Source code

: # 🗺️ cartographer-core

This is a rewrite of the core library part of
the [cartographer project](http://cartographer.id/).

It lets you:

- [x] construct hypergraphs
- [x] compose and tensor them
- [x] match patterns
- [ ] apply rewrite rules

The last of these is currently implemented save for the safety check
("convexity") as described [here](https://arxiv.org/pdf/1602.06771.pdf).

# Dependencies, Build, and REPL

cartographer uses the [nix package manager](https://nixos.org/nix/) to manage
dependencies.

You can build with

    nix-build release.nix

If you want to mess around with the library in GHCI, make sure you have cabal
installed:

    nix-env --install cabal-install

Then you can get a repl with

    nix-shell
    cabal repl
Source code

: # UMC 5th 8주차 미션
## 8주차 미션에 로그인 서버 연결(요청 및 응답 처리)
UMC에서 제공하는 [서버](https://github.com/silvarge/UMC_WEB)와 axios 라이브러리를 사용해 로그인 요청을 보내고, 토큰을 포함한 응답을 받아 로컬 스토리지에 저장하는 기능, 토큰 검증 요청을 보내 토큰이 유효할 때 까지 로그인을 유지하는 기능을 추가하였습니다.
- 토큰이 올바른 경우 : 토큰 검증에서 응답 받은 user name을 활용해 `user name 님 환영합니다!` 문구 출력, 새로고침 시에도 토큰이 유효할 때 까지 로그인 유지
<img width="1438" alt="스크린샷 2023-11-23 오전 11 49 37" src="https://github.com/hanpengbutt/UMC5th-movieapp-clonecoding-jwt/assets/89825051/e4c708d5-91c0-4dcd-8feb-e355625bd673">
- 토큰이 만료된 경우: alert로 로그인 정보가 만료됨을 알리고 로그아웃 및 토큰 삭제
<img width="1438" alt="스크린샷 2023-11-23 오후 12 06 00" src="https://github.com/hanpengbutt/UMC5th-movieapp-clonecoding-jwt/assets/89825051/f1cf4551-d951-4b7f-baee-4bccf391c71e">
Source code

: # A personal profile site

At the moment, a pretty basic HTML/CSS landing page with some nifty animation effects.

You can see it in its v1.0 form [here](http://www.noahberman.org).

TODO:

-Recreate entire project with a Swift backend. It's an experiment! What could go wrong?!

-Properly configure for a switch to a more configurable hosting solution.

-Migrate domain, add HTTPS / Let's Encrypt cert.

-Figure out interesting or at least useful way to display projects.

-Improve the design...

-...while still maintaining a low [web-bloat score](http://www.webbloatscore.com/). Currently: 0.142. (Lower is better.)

######

-- Problem to work on --
Your reply should consist of a single number, the count of lines in the records above that contain the string "cartographer".

-- Expected output --
3